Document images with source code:
* * * * *

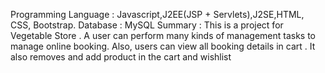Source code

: Programming Language : Javascript,J2EE(JSP + Servlets),J2SE,HTML, CSS, Bootstrap.
Database : MySQL
Summary : This is a project for Vegetable Store . A user can perform many kinds of
management tasks to manage online booking. Also, users can view all booking details in
cart . It also removes and add product in the cart and wishlist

* * * * *

» Task prompt: Write out all the entries again, word for word, and print no images.

» Expected output:
Source code

: Programming Language : Javascript,J2EE(JSP + Servlets),J2SE,HTML, CSS, Bootstrap.
Database : MySQL
Summary : This is a project for Vegetable Store . A user can perform many kinds of
management tasks to manage online booking. Also, users can view all booking details in
cart . It also removes and add product in the cart and wishlist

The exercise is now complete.